▶ Your goal:
Every entry that follows should be output exactly, and every image in it left out.

Start of Extracted records

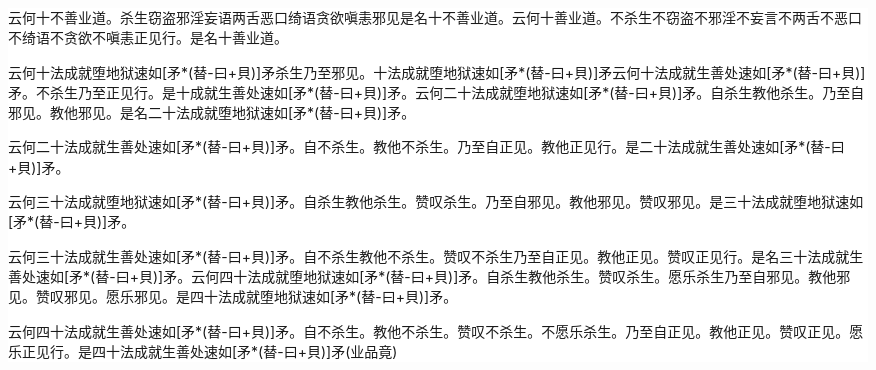 云何十不善业道。杀生窃盗邪淫妄语两舌恶口绮语贪欲嗔恚邪见是名十不善业道。云何十善业道。不杀生不窃盗不邪淫不妄言不两舌不恶口不绮语不贪欲不嗔恚正见行。是名十善业道。

云何十法成就堕地狱速如[矛\*(替-曰+貝)]矛杀生乃至邪见。十法成就堕地狱速如[矛\*(替-曰+貝)]矛云何十法成就生善处速如[矛\*(替-曰+貝)]矛。不杀生乃至正见行。是十成就生善处速如[矛\*(替-曰+貝)]矛。云何二十法成就堕地狱速如[矛\*(替-曰+貝)]矛。自杀生教他杀生。乃至自邪见。教他邪见。是名二十法成就堕地狱速如[矛\*(替-曰+貝)]矛。

云何二十法成就生善处速如[矛\*(替-曰+貝)]矛。自不杀生。教他不杀生。乃至自正见。教他正见行。是二十法成就生善处速如[矛\*(替-曰+貝)]矛。

云何三十法成就堕地狱速如[矛\*(替-曰+貝)]矛。自杀生教他杀生。赞叹杀生。乃至自邪见。教他邪见。赞叹邪见。是三十法成就堕地狱速如[矛\*(替-曰+貝)]矛。

云何三十法成就生善处速如[矛\*(替-曰+貝)]矛。自不杀生教他不杀生。赞叹不杀生乃至自正见。教他正见。赞叹正见行。是名三十法成就生善处速如[矛\*(替-曰+貝)]矛。云何四十法成就堕地狱速如[矛\*(替-曰+貝)]矛。自杀生教他杀生。赞叹杀生。愿乐杀生乃至自邪见。教他邪见。赞叹邪见。愿乐邪见。是四十法成就堕地狱速如[矛\*(替-曰+貝)]矛。

云何四十法成就生善处速如[矛\*(替-曰+貝)]矛。自不杀生。教他不杀生。赞叹不杀生。不愿乐杀生。乃至自正见。教他正见。赞叹正见。愿乐正见行。是四十法成就生善处速如[矛\*(替-曰+貝)]矛(业品竟)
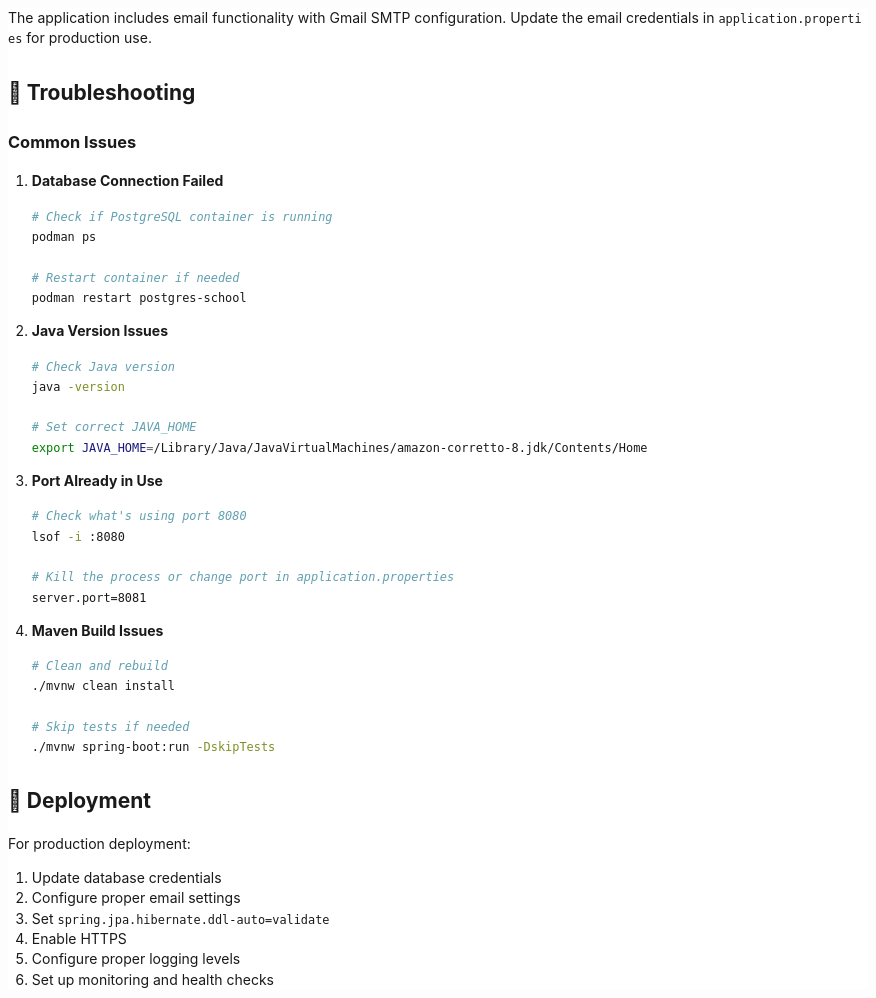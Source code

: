 The application includes email functionality with Gmail SMTP configuration. Update the email credentials in `application.properties` for production use.

## 🐛 Troubleshooting

### Common Issues

1. **Database Connection Failed**
   ```bash
   # Check if PostgreSQL container is running
   podman ps
   
   # Restart container if needed
   podman restart postgres-school
   ```

2. **Java Version Issues**
   ```bash
   # Check Java version
   java -version
   
   # Set correct JAVA_HOME
   export JAVA_HOME=/Library/Java/JavaVirtualMachines/amazon-corretto-8.jdk/Contents/Home
   ```

3. **Port Already in Use**
   ```bash
   # Check what's using port 8080
   lsof -i :8080
   
   # Kill the process or change port in application.properties
   server.port=8081
   ```

4. **Maven Build Issues**
   ```bash
   # Clean and rebuild
   ./mvnw clean install
   
   # Skip tests if needed
   ./mvnw spring-boot:run -DskipTests
   ```

## 🚀 Deployment

For production deployment:

1. Update database credentials
2. Configure proper email settings
3. Set `spring.jpa.hibernate.ddl-auto=validate`
4. Enable HTTPS
5. Configure proper logging levels
6. Set up monitoring and health checks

End of Extracted records

▶ Exercise output:
 云何十不善业道。杀生窃盗邪淫妄语两舌恶口绮语贪欲嗔恚邪见是名十不善业道。云何十善业道。不杀生不窃盗不邪淫不妄言不两舌不恶口不绮语不贪欲不嗔恚正见行。是名十善业道。

云何十法成就堕地狱速如[矛\*(替-曰+貝)]矛杀生乃至邪见。十法成就堕地狱速如[矛\*(替-曰+貝)]矛云何十法成就生善处速如[矛\*(替-曰+貝)]矛。不杀生乃至正见行。是十成就生善处速如[矛\*(替-曰+貝)]矛。云何二十法成就堕地狱速如[矛\*(替-曰+貝)]矛。自杀生教他杀生。乃至自邪见。教他邪见。是名二十法成就堕地狱速如[矛\*(替-曰+貝)]矛。

云何二十法成就生善处速如[矛\*(替-曰+貝)]矛。自不杀生。教他不杀生。乃至自正见。教他正见行。是二十法成就生善处速如[矛\*(替-曰+貝)]矛。

云何三十法成就堕地狱速如[矛\*(替-曰+貝)]矛。自杀生教他杀生。赞叹杀生。乃至自邪见。教他邪见。赞叹邪见。是三十法成就堕地狱速如[矛\*(替-曰+貝)]矛。

云何三十法成就生善处速如[矛\*(替-曰+貝)]矛。自不杀生教他不杀生。赞叹不杀生乃至自正见。教他正见。赞叹正见行。是名三十法成就生善处速如[矛\*(替-曰+貝)]矛。云何四十法成就堕地狱速如[矛\*(替-曰+貝)]矛。自杀生教他杀生。赞叹杀生。愿乐杀生乃至自邪见。教他邪见。赞叹邪见。愿乐邪见。是四十法成就堕地狱速如[矛\*(替-曰+貝)]矛。

云何四十法成就生善处速如[矛\*(替-曰+貝)]矛。自不杀生。教他不杀生。赞叹不杀生。不愿乐杀生。乃至自正见。教他正见。赞叹正见。愿乐正见行。是四十法成就生善处速如[矛\*(替-曰+貝)]矛(业品竟)
Source code

: The application includes email functionality with Gmail SMTP configuration. Update the email credentials in `application.properties` for production use.

## 🐛 Troubleshooting

### Common Issues

1. **Database Connection Failed**
   ```bash
   # Check if PostgreSQL container is running
   podman ps
   
   # Restart container if needed
   podman restart postgres-school
   ```

2. **Java Version Issues**
   ```bash
   # Check Java version
   java -version
   
   # Set correct JAVA_HOME
   export JAVA_HOME=/Library/Java/JavaVirtualMachines/amazon-corretto-8.jdk/Contents/Home
   ```

3. **Port Already in Use**
   ```bash
   # Check what's using port 8080
   lsof -i :8080
   
   # Kill the process or change port in application.properties
   server.port=8081
   ```

4. **Maven Build Issues**
   ```bash
   # Clean and rebuild
   ./mvnw clean install
   
   # Skip tests if needed
   ./mvnw spring-boot:run -DskipTests
   ```

## 🚀 Deployment

For production deployment:

1. Update database credentials
2. Configure proper email settings
3. Set `spring.jpa.hibernate.ddl-auto=validate`
4. Enable HTTPS
5. Configure proper logging levels
6. Set up monitoring and health checks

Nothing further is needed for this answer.